## Extracted data

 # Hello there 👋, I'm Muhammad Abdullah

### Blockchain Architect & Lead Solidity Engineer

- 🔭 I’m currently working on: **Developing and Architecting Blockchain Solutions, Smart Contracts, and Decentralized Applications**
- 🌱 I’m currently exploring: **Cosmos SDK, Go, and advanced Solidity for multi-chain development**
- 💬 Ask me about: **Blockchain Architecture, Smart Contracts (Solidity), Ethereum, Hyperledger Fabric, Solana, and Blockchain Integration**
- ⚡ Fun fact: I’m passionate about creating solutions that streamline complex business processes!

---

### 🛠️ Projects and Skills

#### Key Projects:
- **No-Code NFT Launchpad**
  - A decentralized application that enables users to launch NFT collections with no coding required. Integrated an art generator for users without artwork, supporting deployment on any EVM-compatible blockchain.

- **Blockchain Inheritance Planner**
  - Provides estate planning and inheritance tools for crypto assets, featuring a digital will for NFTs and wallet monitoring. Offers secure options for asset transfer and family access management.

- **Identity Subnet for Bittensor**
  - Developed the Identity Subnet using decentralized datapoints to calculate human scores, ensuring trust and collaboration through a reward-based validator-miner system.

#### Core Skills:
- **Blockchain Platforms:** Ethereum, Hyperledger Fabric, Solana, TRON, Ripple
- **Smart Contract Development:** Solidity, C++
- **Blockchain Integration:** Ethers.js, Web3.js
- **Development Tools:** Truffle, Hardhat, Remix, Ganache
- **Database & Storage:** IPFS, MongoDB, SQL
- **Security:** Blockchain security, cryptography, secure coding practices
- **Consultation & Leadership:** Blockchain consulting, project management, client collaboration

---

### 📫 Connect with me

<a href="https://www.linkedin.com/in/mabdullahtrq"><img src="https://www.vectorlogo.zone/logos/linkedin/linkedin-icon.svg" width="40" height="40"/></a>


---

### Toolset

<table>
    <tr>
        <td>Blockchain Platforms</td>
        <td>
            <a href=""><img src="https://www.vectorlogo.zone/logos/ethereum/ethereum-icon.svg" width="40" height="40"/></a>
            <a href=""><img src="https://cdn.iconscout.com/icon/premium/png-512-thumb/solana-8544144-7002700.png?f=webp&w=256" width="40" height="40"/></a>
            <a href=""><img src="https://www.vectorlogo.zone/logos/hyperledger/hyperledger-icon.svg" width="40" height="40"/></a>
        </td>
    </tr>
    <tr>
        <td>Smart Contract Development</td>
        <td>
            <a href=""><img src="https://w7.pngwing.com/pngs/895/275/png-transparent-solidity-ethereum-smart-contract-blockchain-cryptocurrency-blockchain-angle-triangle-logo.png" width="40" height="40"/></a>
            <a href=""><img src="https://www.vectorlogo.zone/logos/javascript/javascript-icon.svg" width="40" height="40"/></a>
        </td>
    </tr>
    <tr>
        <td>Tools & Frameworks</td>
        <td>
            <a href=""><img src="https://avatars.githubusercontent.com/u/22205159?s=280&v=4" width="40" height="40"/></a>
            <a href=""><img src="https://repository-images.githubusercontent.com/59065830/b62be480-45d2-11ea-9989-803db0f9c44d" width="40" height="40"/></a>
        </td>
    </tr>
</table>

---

...

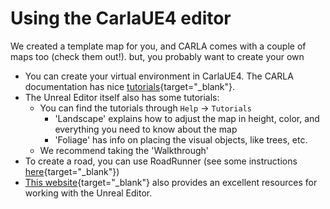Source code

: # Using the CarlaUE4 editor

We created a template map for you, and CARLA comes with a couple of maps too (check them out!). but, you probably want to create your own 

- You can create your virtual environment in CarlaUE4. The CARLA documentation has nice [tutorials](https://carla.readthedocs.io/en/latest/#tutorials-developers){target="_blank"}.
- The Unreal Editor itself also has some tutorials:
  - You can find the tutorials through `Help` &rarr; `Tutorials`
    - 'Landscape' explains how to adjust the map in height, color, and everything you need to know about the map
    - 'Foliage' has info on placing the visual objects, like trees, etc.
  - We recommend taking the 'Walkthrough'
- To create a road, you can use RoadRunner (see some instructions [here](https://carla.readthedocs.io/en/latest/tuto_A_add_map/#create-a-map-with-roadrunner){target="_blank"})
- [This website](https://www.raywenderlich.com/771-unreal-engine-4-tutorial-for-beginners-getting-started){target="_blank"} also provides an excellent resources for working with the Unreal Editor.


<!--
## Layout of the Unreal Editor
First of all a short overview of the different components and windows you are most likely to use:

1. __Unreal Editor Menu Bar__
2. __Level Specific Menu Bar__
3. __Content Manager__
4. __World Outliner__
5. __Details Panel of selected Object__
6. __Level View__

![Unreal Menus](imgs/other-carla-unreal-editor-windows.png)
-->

## To do
What is wanted is an exact copy of the lines above from the one containing "Source code" through the one containing "- To create", with no pictures in it.

## Solution to this exercise
Source code

: # Using the CarlaUE4 editor

We created a template map for you, and CARLA comes with a couple of maps too (check them out!). but, you probably want to create your own 

- You can create your virtual environment in CarlaUE4. The CARLA documentation has nice [tutorials](https://carla.readthedocs.io/en/latest/#tutorials-developers){target="_blank"}.
- The Unreal Editor itself also has some tutorials:
  - You can find the tutorials through `Help` &rarr; `Tutorials`
    - 'Landscape' explains how to adjust the map in height, color, and everything you need to know about the map
    - 'Foliage' has info on placing the visual objects, like trees, etc.
  - We recommend taking the 'Walkthrough'
- To create a road, you can use RoadRunner (see some instructions [here](https://carla.readthedocs.io/en/latest/tuto_A_add_map/#create-a-map-with-roadrunner){target="_blank"})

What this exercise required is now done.